No "Hello World" here
I don't intend starting the tutorial with the eighty millionth "Hello World" example. It's boring.
What about some elementary school stuff instead? A very simple function, literally :
f(x) = coefficient * x + intercept
Too simple? D'accord, let's extend this with a division, rounding, and saturation :
void sfC(unsigned short * pDst, short * pSrc, short coeff, short intercept, unsigned int count)
{
int res;
do {
res = *pSrc++ * coeff + intercept;
if (res & 0x80) res += 256;
res >>= 8;
if (res < 0) res = 0;
if (res>0xffff) res = 0xffff;
*pDst++ = (unsigned short) res;
} while (--count);
}
The C function above is quite self explanatory. It does multiplication, addition, division (right shift) with rounding, and saturates to 0 to 65535 (16bit).
Say Hello to NEON
Below is the corresponding code in Apple LLVM 4.2 assembly syntax :
// void sfNEONbad(unsigned short * pDst, short * pSrc, short coeff, short intercept, unsigned int count);
.code 32
.globl _sfNEONbad
.private_extern _sfNEONbad
pDst .req r0
pSrc .req r1
coeff .req r2
interc .req r3
count .req r12
.align 2
_sfNEONbad:
.cfi_startproc
ldr count, [sp]
vdup.16 d0, coeff
vdup.16 d1, interc
1:
vld1.16 {d2}, [pSrc]!
vmull.s16 q1, d2, d0[0]
vaddw.s16 q1, q1, d1
vqrshrun.s32 d2, q1, #8
vst1.16 {d2}, [pDst]!
subs count, count, #4
bgt 1b
bx lr
.cfi_endproc
vdup.16 d0, coeff - duplicate all four 16bit lanes of d0 with the value of coeff
vdup.16 d0, interc - duplicate all four 16bit lanes of d0 with the value of interc
vld1.16 {d2}, [pSrc]! - load planar data from pSrc, equivalent to "d2 = *pSrc++;" in C
NEON can and must use ARM registers as pointers, but it cannot use them for arithmetics. Therefore, both coeff and interc have to be copied to NEON's registers first.
All NEON instructions start with a v (for vector) and are easily distinguished from ARM's thereby.
The Long Model and Vector-Scalar Operation
vmull.s16 q1, d2, d0[0] - multiply all 4 signed int16 data in the vector d2 with the signed int16 data in the first lane of d0, the result is signed int32. (the last l for long)
Now it's SIMD time! d2 is a vector (short array) of 8byte size which means that D registers can contain up to 8 bytes, 4 int16, or 2 int32 (of float)
NEON can compute all the data in the lanes with a single instruction. With 16bit data, it's 4 at once.
And since the results are 4 int32 data, they don't fit to a D register. The destination has to be a Q register therefore.
The Wide Model and Vector-Vector Operation
vaddw.s16 q1, q1, d1 - add 4 int32 data with 4 int16 data in matching lane (w for wide)
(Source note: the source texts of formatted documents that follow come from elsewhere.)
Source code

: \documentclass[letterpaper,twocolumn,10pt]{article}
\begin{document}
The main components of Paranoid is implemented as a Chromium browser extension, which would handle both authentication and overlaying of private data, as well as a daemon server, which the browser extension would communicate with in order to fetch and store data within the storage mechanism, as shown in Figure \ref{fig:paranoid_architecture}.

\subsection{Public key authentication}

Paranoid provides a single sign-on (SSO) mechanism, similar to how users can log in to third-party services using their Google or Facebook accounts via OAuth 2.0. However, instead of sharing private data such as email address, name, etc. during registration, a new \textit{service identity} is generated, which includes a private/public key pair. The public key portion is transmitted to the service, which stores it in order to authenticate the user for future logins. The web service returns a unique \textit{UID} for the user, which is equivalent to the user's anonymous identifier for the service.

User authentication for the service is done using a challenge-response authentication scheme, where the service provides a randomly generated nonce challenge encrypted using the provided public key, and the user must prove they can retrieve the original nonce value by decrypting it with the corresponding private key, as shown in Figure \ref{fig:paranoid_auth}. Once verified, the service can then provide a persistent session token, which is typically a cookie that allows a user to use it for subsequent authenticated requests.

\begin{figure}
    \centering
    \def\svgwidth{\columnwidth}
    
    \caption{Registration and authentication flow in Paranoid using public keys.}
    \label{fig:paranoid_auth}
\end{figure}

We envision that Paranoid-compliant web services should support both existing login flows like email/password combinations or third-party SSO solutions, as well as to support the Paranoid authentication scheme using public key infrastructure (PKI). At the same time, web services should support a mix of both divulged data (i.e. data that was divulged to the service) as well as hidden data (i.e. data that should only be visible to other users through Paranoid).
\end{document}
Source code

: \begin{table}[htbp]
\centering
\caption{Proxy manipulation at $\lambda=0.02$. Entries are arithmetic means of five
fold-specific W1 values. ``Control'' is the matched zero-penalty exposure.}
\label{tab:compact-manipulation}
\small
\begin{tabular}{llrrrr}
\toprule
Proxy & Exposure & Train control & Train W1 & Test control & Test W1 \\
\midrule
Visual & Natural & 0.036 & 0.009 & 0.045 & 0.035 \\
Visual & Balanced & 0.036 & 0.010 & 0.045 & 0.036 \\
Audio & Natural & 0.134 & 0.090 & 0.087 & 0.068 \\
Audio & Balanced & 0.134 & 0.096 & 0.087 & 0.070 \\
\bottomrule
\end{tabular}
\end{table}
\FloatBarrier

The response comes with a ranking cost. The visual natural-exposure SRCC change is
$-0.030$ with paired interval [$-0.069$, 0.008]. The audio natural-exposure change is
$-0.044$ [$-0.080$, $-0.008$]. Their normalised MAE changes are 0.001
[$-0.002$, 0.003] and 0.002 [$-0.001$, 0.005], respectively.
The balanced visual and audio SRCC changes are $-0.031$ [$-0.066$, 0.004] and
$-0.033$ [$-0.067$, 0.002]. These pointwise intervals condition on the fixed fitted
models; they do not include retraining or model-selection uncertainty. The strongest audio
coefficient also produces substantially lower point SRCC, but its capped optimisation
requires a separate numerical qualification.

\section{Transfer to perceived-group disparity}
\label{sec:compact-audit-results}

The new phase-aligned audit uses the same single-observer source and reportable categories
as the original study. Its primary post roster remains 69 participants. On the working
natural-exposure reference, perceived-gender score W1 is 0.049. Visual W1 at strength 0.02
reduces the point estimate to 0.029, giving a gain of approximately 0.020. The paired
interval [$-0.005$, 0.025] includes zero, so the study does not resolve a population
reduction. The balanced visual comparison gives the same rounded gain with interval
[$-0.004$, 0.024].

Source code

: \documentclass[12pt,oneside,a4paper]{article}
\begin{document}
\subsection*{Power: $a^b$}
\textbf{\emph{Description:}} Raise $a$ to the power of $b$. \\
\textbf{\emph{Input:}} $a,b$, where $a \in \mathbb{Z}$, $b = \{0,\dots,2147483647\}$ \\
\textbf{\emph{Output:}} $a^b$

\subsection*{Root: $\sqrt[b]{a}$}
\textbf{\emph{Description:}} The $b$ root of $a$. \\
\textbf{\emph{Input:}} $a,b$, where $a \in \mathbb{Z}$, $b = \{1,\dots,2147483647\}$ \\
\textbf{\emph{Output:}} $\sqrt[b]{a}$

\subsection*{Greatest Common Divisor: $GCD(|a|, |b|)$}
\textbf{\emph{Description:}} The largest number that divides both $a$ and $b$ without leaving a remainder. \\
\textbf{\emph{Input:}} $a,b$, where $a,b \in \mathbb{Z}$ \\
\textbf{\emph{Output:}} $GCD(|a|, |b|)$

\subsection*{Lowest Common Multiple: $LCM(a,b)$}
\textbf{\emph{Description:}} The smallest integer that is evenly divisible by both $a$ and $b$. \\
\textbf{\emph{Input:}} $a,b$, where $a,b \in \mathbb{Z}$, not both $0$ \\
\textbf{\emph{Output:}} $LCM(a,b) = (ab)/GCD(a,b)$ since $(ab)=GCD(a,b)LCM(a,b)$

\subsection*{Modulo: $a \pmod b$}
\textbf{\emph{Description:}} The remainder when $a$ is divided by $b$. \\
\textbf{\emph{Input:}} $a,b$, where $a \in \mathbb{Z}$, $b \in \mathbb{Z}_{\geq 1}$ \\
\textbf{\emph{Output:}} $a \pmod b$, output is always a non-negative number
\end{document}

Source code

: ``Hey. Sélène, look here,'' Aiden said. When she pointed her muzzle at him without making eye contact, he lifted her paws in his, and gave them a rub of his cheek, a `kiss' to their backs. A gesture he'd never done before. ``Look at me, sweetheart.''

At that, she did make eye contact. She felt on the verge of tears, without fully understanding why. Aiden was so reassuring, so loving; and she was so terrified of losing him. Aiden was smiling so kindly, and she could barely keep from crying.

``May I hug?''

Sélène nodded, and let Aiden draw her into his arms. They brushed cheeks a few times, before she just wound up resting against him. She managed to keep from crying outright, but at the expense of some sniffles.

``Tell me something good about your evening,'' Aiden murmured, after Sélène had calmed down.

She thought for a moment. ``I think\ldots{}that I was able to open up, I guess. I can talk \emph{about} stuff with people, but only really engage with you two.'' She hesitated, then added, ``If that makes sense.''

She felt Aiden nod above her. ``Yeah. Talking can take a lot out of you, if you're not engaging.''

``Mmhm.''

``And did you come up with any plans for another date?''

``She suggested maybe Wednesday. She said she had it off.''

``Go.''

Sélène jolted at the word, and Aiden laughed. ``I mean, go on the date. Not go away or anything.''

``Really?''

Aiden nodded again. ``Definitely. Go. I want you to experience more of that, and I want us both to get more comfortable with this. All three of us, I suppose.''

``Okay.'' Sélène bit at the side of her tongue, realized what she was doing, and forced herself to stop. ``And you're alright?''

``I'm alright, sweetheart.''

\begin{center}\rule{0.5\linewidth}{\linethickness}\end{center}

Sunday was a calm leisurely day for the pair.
Now we have to add 32bit data with 16bit ones - a Q register with a D register. It's called the Wide Model.
Although we don't have to do a vector-vector operation here since we want to add the same value (interc) to the 4 int32 data, multiplications are the only vector-scalar operations supported by NEON. Therefore, we have to stick to vector-vector addition.
The Narrow Model and The King of The Hill
vqrshrun.s32 d2, q1, #8
q - saturate
r - round
shr - shift right
u - convert to unsigned
n - narrow
You see? A single instruction that does this much. It does shift to right, round, saturate, convert to unsigned and shrink down the results to half.
Just look at the C code. 4 lines with 3 if's were necessary.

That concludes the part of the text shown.